Invece quella colonna è un segno di vittoria: João supera l’ultimo blocco di questi enormi lego stipati di merci misteriose e proprio lì, accanto ai cassoni, ci sono tre enormi griglie sulle quali sfrigolano teste di pesce e altri oggetti non meglio identificati. Cibo. Mi sento sollevato. E fiero: come un esploratore che abbia scovato, dopo tanto viaggiare, quel che cercava. Mi immagino al posto di Enrico il Navigatore e la mia famiglia con João dietro, nella medesima posa del Padrão dos Descobrimentos.
“L’Último Porto, I suppose” dico a Joao, parafrasando Henry Stanley, quando nel 1871 incontrò in Tanzania il professor Livingstone, scomparso da un lustro. Mia moglie odia le mie battute da sfigato ma curiosamente non la sottolinea: è piuttosto sollevata che ci sia del cibo per sfamare le creature. Usciamo dall’aria condizionata e posiamo il piede su Marte. Questa è la temperatura. Ma non importa: l’Último Porto, che pensavamo un luogo di fantasia come Macondo, come Cose Preziose, come il Bar sotto il mare, esiste. La corsa con João – attesa 2 minuti, 4,9 chilometri percorsi, 17 minuti di viaggio – c’è costata 6,75 euro. In Italia avremmo pagato circa il doppio. Con un taxi, naturalmente: in Italia Uber è proibito.
L’Último Porto è realtà. Aveva ragione Diego Rossi, cuoco dalle braccia grosse ma dal cervello fino dell’osteria Trippa di Milano, che perentorio mi disse: a Lisbona DEVI andare all’Último Porto. Diego è rock e saggio, e io amo la gente rock e saggia al contempo: quelli solo saggi sono noiosi, quelli solo rock sono pericolosi. Rock lo è sicuramente anche l’Último Porto: oltre alle tre griglie di cui dicevo, c’è una distesa di tavolacci affollati e un basso fabbricato innestato tra uffici della capitaneria, della dogana o di altre cose che potrei dirvi se sapessi leggere le targhe in portoghese. E ancor di più la lingua mi servirebbe per leggere il menù, che ci arriva su un foglietto appena riusciamo a ritagliarci spazio a sedere, sotto i grandi ombrelloni. Ma, diciamo la verità, un goloso non ha bisogno di parole: gli bastano gli occhi.

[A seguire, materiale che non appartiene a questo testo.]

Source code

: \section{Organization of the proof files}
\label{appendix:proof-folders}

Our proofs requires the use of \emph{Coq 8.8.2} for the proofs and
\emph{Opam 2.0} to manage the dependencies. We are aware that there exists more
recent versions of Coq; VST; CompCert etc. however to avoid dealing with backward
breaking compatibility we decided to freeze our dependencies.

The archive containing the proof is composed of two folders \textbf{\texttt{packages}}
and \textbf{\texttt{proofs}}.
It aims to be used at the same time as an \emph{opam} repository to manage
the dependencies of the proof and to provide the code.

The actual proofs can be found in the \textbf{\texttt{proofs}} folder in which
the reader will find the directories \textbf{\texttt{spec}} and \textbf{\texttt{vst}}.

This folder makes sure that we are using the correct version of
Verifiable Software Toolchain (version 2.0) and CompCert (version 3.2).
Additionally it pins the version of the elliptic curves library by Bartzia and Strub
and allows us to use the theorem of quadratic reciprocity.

Mi alzo, e con la determinazione di Enrico il Navigatore vado alle griglie, dove una signora refrattaria come pietra cuoce meraviglie. E stranezze. “Cosa sono?” Le chiedo. “Ovas grelhadas!” mi dice, e sono le sacche ovariche, le medesime che noi prendiamo da tonni o muggini per far la bottarga. “Quella?” indico una testa di pesce sulla brace. “Cabeça de corvina!”, la “corvina” è l’ombrina. “Cabeça?” chiedo io. Lei a gesti mi spiega che la testa è squisita, si mangia praticamente tutto. E quella? “Cabeça de garoupa!”, la “garoupa” è la cernia. Non so se avete presente le cernie: la testa è più grossa di quella del mio primogenito. Una griglia è interamente occupata da enormi calamari d’un mattone vivido, panciuti come seppie. “Calamari?” dico io, “chocos!” fa lei. Poi branzini, sogliole, naturalmente sardine (qua sono il piatto nazionale). Una griglia è per la carne. Quello? “Picanha!”, il codone di manzo, il taglio squisito che si mangia in Brasile. È tutto cotto “no carvão”, sul carbone.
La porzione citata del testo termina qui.